Strong gravitational lenses provide source/lens distance ratios \({\mathcal {D}}_{\mathrm{obs}}\) useful in cosmological tests. Previously, a catalog of 69 such systems was used in a one-on-one comparison between the standard model, \(\varLambda \)CDM, and the \(R_{\mathrm{h}}=ct\) universe, which has thus far been favored by the application of model selection tools to many other kinds of data. But in that work, the use of model parametric fits to the observations could not easily distinguish between these two cosmologies, in part due to the limited measurement precision. Here, we instead use recently developed methods based on Gaussian Processes (GP), in which \({\mathcal {D}}_{\mathrm{obs}}\) may be reconstructed directly from the data without assuming any parametric form.
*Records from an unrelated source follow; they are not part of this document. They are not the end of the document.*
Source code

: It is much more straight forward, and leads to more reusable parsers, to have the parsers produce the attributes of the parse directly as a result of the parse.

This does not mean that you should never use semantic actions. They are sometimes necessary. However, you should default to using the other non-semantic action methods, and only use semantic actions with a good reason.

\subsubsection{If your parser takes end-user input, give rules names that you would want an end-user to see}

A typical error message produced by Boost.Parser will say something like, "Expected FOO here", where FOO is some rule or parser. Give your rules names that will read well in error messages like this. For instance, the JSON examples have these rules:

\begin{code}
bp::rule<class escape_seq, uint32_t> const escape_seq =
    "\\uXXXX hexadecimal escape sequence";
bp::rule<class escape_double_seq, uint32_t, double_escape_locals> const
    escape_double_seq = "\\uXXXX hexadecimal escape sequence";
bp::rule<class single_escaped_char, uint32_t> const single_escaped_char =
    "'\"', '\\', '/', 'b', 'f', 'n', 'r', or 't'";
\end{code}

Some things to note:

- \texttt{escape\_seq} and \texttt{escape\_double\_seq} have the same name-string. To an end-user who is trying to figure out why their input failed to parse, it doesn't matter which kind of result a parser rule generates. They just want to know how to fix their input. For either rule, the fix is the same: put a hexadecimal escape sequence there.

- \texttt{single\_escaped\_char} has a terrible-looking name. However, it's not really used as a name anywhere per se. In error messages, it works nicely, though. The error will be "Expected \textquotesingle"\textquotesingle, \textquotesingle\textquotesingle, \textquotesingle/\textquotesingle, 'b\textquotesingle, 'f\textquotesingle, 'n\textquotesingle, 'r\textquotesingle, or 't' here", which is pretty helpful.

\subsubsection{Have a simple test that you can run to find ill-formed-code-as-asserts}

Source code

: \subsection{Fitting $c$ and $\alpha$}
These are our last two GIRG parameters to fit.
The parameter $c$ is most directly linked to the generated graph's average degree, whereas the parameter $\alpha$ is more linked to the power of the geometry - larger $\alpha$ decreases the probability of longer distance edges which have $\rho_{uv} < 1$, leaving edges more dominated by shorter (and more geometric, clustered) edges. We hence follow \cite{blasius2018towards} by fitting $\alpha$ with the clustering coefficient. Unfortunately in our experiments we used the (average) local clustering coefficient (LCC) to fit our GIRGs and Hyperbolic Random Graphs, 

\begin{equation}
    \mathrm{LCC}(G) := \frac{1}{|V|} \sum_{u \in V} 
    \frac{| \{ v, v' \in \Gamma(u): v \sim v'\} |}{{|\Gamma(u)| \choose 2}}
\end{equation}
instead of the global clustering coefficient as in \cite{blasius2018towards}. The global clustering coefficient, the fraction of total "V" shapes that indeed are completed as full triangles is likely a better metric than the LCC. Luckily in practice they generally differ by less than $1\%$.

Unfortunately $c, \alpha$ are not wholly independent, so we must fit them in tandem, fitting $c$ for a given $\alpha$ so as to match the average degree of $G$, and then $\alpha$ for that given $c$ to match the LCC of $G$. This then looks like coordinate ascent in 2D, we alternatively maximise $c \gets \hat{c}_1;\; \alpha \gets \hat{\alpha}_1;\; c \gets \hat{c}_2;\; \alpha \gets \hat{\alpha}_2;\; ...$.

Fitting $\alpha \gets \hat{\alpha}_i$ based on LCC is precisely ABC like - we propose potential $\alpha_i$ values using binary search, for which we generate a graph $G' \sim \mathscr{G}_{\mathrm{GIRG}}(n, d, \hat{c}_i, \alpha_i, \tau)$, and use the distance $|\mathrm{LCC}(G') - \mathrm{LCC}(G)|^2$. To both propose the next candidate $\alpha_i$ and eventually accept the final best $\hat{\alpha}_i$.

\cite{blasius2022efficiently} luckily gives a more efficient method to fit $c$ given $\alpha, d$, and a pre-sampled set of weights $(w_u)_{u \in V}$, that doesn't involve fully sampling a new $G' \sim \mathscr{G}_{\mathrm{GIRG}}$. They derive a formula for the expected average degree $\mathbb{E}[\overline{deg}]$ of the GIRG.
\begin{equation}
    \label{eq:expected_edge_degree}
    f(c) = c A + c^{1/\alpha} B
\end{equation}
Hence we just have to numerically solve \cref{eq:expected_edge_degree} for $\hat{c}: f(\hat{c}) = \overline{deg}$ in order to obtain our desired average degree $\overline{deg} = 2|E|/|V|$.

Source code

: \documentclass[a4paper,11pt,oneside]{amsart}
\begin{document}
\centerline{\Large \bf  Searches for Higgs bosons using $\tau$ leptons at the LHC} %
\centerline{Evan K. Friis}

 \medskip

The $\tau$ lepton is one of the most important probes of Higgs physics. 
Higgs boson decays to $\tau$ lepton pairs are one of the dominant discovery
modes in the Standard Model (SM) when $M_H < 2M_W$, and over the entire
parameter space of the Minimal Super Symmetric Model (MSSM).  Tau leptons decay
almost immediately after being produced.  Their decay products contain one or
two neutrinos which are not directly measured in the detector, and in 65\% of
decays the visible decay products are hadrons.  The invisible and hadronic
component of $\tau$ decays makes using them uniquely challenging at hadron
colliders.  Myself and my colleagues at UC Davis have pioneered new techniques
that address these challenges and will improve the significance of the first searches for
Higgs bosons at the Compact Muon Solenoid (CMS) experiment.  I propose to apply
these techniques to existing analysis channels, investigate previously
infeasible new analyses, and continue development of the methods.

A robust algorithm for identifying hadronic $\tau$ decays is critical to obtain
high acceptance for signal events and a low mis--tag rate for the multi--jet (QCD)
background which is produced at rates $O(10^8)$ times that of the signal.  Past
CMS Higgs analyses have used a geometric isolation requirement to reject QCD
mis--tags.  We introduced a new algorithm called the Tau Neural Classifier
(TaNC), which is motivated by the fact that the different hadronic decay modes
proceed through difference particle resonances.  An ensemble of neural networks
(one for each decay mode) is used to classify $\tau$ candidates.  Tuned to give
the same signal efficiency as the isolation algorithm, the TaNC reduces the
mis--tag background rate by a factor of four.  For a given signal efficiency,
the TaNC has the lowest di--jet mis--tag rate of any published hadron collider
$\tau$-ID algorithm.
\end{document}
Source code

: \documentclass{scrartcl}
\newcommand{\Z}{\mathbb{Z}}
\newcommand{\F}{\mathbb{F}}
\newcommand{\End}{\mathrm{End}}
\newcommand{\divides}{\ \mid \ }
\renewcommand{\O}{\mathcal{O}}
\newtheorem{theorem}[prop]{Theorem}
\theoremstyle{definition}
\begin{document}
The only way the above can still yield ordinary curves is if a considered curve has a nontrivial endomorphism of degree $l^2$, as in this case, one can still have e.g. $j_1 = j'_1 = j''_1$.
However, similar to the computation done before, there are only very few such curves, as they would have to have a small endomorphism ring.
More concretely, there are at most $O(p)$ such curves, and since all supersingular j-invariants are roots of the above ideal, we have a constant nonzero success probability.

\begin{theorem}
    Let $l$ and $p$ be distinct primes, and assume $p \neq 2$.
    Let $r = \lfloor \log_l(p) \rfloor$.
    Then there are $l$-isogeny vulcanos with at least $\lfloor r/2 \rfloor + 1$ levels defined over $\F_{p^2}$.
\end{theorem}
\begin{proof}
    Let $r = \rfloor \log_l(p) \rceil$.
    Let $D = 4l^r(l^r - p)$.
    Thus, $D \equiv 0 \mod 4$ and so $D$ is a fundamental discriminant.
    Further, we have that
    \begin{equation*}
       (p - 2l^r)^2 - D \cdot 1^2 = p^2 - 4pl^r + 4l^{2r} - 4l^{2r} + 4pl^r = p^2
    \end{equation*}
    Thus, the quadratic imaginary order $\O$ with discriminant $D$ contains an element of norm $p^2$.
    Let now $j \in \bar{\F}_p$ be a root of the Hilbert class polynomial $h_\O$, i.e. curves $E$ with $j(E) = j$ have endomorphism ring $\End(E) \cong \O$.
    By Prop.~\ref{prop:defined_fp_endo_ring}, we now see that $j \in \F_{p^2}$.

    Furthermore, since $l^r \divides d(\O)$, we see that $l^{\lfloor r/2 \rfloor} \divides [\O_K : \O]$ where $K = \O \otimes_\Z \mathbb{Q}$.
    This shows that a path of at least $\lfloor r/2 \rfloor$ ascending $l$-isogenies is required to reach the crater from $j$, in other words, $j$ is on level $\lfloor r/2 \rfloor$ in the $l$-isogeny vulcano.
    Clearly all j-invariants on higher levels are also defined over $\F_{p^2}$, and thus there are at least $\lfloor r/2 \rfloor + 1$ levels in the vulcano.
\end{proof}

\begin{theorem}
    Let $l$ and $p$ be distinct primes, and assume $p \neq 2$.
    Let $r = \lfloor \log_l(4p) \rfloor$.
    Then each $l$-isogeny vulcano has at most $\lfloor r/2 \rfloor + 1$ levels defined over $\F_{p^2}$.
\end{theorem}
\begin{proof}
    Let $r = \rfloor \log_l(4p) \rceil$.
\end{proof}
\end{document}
This approach not only smooths out the reconstructed function representing the data, but also reduces the size of the \(1\sigma \) confidence regions, thereby providing greater power to discern between different models. With the current sample size, we show that analyzing strong lenses with a GP approach can definitely improve the model comparisons, producing probability differences in the range \(\sim \) 10–30%. These results are still marginal, however, given the relatively small sample. Nonetheless, we conclude that the probability of \(R_{\mathrm{h}}=ct\) being the correct cosmology is somewhat higher than that of \(\varLambda \)CDM, with a degree of significance that grows with the number of sources in the subsamples we consider. Future surveys will significantly grow the catalog of strong lenses and will therefore benefit considerably from the GP method we describe here. In addition, we point out that if the \(R_{\mathrm{h}}=ct\) universe is eventually shown to be the correct cosmology, the lack of free parameters in the study of strong lenses should provide a remarkably powerful tool for uncovering the mass structure in lensing galaxies.